Data listing
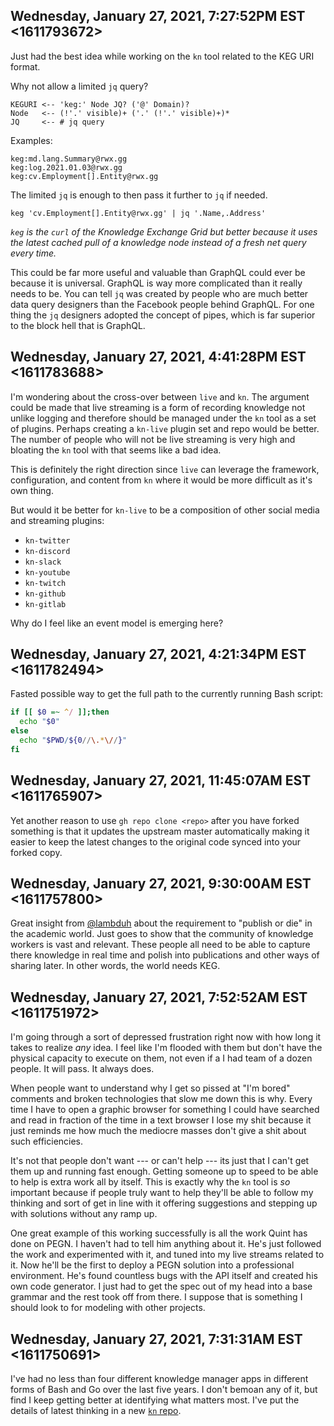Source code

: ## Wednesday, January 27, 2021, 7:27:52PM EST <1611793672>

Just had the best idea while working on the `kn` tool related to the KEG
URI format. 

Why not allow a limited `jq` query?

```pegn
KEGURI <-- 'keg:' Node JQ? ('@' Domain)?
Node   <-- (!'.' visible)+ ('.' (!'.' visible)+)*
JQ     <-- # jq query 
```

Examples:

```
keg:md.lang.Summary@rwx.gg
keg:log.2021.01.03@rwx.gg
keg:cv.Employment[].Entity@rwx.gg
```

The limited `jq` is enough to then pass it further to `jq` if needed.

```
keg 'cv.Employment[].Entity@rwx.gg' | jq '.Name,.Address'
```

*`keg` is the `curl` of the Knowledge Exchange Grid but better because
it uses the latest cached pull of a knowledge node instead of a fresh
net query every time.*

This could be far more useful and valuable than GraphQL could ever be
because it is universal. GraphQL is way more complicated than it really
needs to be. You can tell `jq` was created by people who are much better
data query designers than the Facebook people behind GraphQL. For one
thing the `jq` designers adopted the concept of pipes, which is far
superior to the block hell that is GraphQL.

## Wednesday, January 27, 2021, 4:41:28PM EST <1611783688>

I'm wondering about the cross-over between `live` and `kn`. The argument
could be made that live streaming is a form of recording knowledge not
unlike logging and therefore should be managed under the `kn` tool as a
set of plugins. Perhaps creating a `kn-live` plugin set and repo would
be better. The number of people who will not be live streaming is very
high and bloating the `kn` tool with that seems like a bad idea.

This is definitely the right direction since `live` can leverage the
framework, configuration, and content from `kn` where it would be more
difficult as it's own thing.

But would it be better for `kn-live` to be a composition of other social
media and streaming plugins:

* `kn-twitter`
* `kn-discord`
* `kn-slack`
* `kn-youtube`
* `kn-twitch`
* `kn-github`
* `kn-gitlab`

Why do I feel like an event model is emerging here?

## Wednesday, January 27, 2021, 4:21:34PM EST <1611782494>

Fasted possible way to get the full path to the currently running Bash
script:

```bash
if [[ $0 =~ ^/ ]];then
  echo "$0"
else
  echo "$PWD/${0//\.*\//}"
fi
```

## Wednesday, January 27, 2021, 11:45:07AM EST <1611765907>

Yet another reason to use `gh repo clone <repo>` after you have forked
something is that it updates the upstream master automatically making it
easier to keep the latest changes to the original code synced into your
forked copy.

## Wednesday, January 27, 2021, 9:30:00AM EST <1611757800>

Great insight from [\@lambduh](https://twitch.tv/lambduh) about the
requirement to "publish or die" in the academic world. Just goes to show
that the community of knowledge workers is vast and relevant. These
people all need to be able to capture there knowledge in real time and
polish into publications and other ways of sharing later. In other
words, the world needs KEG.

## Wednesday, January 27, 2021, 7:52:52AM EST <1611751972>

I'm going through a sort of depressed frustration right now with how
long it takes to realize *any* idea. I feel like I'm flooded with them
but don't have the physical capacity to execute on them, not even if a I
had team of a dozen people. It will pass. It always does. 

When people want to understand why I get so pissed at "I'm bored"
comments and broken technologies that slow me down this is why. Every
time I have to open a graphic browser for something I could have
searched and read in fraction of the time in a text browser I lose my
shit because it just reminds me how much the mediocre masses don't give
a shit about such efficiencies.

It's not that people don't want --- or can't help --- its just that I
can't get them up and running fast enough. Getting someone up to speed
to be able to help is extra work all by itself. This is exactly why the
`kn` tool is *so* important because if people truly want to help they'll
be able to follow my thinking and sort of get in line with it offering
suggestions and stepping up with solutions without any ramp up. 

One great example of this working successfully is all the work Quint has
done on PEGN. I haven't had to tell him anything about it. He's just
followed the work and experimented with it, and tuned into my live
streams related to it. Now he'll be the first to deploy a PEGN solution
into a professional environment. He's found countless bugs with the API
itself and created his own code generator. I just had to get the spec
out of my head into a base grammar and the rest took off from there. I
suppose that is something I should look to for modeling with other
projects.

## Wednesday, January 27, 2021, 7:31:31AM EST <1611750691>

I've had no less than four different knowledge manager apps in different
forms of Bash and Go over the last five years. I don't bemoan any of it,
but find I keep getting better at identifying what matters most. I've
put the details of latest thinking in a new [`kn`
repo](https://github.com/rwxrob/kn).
* * *
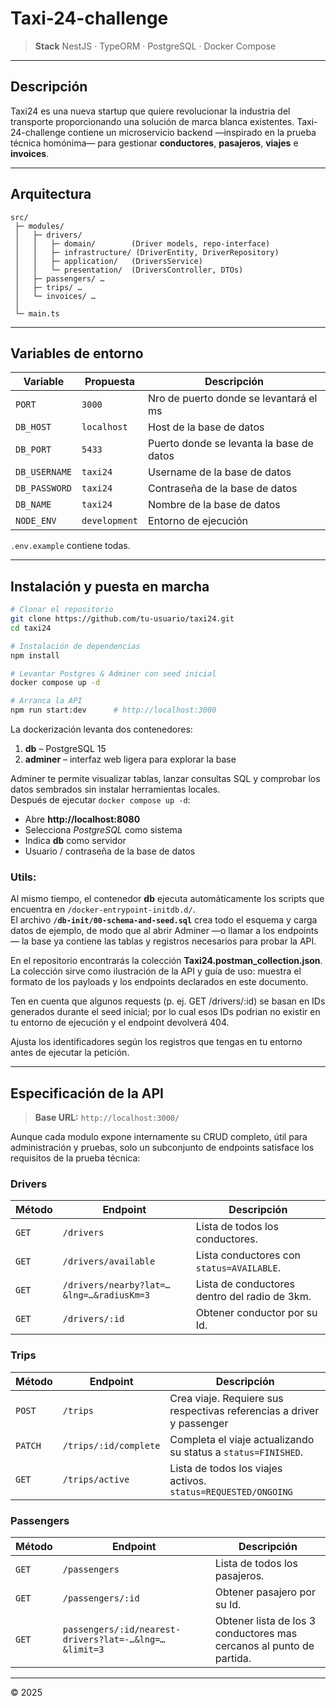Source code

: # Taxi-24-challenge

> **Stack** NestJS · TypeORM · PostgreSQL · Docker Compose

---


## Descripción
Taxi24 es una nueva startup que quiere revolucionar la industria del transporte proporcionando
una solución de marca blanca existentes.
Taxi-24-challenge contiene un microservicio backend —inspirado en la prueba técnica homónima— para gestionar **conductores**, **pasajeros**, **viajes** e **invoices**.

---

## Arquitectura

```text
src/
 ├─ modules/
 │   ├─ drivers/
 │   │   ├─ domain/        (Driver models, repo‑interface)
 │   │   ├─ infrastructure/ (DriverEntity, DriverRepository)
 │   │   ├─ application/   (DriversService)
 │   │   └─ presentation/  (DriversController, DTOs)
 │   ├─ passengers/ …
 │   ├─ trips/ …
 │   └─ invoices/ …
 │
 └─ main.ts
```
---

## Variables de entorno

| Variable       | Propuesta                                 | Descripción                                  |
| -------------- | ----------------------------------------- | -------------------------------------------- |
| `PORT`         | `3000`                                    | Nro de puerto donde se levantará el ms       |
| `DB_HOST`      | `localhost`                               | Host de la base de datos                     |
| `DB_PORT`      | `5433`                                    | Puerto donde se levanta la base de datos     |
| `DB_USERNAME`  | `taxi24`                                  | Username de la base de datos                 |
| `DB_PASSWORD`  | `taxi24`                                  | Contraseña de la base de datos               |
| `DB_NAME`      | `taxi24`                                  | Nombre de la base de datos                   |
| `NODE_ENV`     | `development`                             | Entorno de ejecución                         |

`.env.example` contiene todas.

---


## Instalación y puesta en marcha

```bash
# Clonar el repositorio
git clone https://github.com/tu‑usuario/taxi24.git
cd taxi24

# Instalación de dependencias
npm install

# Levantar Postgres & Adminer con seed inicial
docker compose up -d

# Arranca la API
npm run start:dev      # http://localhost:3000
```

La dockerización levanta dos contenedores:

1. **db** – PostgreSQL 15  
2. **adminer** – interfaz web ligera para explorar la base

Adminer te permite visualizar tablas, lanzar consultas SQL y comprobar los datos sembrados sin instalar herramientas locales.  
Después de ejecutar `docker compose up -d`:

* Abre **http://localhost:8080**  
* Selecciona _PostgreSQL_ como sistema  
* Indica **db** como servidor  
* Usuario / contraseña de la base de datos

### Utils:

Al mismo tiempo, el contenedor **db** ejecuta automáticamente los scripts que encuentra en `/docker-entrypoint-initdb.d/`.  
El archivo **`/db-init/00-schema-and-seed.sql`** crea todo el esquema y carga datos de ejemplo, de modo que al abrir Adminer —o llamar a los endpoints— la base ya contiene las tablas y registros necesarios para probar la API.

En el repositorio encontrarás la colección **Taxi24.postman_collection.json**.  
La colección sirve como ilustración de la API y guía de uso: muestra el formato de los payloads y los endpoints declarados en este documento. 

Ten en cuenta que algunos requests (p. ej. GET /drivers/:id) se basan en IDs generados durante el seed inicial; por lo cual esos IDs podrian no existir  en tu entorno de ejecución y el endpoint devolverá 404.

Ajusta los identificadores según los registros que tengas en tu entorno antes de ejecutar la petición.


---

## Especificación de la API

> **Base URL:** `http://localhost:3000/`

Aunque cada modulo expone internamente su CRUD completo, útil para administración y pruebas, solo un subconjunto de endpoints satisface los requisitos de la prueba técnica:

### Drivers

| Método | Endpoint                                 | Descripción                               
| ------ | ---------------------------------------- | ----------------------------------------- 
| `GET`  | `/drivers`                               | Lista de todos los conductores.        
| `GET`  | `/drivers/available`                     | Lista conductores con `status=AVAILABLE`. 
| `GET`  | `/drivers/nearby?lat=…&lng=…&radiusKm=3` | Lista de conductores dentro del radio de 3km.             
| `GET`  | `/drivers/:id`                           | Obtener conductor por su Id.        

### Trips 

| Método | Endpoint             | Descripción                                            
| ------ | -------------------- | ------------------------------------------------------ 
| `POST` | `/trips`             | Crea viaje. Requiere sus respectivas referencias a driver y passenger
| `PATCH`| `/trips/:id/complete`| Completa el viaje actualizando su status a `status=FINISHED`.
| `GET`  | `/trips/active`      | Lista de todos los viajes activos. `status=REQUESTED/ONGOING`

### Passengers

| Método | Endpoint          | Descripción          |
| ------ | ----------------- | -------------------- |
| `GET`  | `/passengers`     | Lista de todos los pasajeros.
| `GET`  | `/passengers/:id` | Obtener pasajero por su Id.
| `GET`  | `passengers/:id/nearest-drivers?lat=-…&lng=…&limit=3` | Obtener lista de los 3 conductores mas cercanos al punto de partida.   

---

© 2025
--
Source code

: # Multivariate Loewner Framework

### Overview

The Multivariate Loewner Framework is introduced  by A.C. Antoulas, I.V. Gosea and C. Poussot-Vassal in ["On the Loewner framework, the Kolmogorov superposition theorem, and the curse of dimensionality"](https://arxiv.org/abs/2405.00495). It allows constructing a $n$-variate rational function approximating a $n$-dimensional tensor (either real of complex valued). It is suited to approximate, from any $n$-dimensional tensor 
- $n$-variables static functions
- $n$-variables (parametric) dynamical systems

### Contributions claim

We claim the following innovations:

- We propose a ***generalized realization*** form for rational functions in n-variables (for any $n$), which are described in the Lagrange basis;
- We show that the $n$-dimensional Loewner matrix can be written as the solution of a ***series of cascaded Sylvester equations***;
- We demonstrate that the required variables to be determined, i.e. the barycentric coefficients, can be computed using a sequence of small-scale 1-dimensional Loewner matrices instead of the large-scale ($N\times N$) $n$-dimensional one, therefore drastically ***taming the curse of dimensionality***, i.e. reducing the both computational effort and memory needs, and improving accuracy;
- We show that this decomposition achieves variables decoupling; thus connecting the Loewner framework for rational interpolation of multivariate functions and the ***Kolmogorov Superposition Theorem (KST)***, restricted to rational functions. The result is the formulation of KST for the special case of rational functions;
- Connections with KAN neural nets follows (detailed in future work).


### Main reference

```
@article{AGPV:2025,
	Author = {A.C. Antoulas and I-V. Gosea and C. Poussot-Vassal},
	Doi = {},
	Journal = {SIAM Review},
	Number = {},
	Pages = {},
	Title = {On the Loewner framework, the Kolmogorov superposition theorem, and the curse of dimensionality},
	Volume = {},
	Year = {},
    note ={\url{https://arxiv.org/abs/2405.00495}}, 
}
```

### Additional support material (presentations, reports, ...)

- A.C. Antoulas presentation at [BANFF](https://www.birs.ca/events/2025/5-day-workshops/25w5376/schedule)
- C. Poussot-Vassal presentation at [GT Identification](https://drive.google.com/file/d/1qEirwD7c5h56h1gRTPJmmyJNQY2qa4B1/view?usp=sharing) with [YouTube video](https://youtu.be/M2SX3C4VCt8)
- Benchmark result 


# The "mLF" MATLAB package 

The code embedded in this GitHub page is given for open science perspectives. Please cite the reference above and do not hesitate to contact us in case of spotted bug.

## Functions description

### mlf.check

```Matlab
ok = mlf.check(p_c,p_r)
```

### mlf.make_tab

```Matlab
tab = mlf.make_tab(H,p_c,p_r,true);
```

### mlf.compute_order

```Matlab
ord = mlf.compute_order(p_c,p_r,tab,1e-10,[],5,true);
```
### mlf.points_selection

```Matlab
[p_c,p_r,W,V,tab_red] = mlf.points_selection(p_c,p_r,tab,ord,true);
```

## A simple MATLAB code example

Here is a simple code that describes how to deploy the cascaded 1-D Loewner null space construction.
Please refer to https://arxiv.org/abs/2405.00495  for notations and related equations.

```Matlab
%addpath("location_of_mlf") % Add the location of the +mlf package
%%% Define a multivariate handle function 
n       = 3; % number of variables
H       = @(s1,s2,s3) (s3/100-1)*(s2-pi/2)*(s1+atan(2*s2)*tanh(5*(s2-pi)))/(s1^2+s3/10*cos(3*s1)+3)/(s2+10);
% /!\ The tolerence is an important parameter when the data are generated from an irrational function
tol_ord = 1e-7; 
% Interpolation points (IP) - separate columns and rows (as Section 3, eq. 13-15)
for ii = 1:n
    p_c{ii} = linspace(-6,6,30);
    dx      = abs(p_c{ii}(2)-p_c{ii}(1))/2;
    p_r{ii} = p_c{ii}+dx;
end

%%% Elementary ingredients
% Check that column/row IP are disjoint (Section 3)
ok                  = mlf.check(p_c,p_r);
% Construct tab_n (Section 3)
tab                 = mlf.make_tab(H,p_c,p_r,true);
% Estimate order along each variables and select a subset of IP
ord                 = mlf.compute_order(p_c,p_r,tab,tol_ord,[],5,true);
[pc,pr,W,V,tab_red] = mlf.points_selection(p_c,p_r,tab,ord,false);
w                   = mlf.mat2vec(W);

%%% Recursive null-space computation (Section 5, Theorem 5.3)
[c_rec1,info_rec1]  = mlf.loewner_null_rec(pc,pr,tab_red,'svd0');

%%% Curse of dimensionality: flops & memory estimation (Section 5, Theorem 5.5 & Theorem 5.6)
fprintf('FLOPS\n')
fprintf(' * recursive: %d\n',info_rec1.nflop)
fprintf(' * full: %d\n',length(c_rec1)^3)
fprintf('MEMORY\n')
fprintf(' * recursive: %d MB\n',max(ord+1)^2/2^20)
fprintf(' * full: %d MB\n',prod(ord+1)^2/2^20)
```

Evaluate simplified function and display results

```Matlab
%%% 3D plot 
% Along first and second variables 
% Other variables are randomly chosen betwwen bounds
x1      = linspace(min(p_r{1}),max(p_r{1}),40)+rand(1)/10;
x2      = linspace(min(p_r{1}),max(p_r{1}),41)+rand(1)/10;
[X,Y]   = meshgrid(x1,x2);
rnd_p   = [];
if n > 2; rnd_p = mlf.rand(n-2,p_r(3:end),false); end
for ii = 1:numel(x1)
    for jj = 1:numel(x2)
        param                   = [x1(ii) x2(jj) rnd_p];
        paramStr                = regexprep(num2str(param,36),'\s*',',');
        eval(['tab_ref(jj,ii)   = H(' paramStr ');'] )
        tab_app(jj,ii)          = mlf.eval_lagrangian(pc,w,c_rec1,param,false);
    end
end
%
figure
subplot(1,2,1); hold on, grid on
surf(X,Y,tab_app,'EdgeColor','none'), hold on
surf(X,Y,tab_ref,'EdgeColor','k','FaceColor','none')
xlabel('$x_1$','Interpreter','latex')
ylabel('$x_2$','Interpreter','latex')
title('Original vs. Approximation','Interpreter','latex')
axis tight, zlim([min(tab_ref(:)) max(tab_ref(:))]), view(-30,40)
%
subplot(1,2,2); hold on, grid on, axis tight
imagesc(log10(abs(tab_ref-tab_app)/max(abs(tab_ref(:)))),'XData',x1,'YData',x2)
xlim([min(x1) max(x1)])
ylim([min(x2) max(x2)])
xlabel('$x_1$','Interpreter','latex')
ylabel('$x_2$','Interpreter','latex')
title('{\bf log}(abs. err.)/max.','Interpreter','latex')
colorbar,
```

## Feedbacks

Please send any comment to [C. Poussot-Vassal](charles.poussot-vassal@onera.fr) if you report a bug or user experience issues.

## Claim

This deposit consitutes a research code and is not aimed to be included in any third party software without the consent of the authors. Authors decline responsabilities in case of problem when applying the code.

Your assignment
Look through the entries for the string "Please". Every line that has it belongs in the answer.

Problem solution
The code embedded in this GitHub page is given for open science perspectives. Please cite the reference above and do not hesitate to contact us in case of spotted bug.
Please refer to https://arxiv.org/abs/2405.00495  for notations and related equations.
Please send any comment to [C. Poussot-Vassal](charles.poussot-vassal@onera.fr) if you report a bug or user experience issues.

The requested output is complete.